_HOW TO COMPLETE THIS TASK_
Please return the whole listing. Keep each line exactly the same.

_WORKING DATA_

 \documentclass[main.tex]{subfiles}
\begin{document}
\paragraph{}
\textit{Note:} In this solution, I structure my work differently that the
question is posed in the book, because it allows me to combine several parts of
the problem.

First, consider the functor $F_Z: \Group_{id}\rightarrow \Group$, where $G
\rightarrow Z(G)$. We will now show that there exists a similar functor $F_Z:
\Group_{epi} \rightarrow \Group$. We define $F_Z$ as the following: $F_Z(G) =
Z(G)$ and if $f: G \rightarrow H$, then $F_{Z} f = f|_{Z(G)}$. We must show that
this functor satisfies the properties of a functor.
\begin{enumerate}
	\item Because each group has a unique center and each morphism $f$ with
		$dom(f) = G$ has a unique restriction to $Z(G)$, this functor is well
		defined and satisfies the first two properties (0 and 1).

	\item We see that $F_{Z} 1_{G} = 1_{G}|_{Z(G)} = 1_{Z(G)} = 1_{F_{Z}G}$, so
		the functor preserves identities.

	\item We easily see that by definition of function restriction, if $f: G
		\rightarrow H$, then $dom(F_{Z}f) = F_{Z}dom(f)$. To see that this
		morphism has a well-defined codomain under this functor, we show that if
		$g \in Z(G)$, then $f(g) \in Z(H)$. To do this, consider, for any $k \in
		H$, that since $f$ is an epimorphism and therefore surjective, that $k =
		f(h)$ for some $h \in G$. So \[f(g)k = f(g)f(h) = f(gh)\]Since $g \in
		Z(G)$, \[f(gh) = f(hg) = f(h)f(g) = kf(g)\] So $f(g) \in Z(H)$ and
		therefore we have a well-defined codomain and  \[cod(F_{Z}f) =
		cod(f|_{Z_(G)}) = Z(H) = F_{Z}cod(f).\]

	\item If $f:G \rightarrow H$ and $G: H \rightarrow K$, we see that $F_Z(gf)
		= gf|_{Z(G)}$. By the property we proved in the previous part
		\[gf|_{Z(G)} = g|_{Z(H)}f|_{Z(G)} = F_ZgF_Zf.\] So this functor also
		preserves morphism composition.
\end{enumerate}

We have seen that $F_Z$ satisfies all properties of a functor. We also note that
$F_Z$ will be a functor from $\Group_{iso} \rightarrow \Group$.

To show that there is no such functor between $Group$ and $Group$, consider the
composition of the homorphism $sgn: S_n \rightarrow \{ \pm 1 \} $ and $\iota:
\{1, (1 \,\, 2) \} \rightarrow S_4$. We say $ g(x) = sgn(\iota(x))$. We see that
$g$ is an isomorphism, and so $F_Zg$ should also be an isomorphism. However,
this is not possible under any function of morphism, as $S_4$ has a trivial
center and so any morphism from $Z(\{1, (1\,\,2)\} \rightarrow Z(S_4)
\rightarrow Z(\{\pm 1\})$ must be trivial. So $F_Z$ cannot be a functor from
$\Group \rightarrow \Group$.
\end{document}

_SOLUTION FOR THIS EXERCISE_
 \documentclass[main.tex]{subfiles}
\begin{document}
\paragraph{}
\textit{Note:} In this solution, I structure my work differently that the
question is posed in the book, because it allows me to combine several parts of
the problem.

First, consider the functor $F_Z: \Group_{id}\rightarrow \Group$, where $G
\rightarrow Z(G)$. We will now show that there exists a similar functor $F_Z:
\Group_{epi} \rightarrow \Group$. We define $F_Z$ as the following: $F_Z(G) =
Z(G)$ and if $f: G \rightarrow H$, then $F_{Z} f = f|_{Z(G)}$. We must show that
this functor satisfies the properties of a functor.
\begin{enumerate}
	\item Because each group has a unique center and each morphism $f$ with
		$dom(f) = G$ has a unique restriction to $Z(G)$, this functor is well
		defined and satisfies the first two properties (0 and 1).

	\item We see that $F_{Z} 1_{G} = 1_{G}|_{Z(G)} = 1_{Z(G)} = 1_{F_{Z}G}$, so
		the functor preserves identities.

	\item We easily see that by definition of function restriction, if $f: G
		\rightarrow H$, then $dom(F_{Z}f) = F_{Z}dom(f)$. To see that this
		morphism has a well-defined codomain under this functor, we show that if
		$g \in Z(G)$, then $f(g) \in Z(H)$. To do this, consider, for any $k \in
		H$, that since $f$ is an epimorphism and therefore surjective, that $k =
		f(h)$ for some $h \in G$. So \[f(g)k = f(g)f(h) = f(gh)\]Since $g \in
		Z(G)$, \[f(gh) = f(hg) = f(h)f(g) = kf(g)\] So $f(g) \in Z(H)$ and
		therefore we have a well-defined codomain and  \[cod(F_{Z}f) =
		cod(f|_{Z_(G)}) = Z(H) = F_{Z}cod(f).\]

	\item If $f:G \rightarrow H$ and $G: H \rightarrow K$, we see that $F_Z(gf)
		= gf|_{Z(G)}$. By the property we proved in the previous part
		\[gf|_{Z(G)} = g|_{Z(H)}f|_{Z(G)} = F_ZgF_Zf.\] So this functor also
		preserves morphism composition.
\end{enumerate}

We have seen that $F_Z$ satisfies all properties of a functor. We also note that
$F_Z$ will be a functor from $\Group_{iso} \rightarrow \Group$.

To show that there is no such functor between $Group$ and $Group$, consider the
composition of the homorphism $sgn: S_n \rightarrow \{ \pm 1 \} $ and $\iota:
\{1, (1 \,\, 2) \} \rightarrow S_4$. We say $ g(x) = sgn(\iota(x))$. We see that
$g$ is an isomorphism, and so $F_Zg$ should also be an isomorphism. However,
this is not possible under any function of morphism, as $S_4$ has a trivial
center and so any morphism from $Z(\{1, (1\,\,2)\} \rightarrow Z(S_4)
\rightarrow Z(\{\pm 1\})$ must be trivial. So $F_Z$ cannot be a functor from
$\Group \rightarrow \Group$.
\end{document}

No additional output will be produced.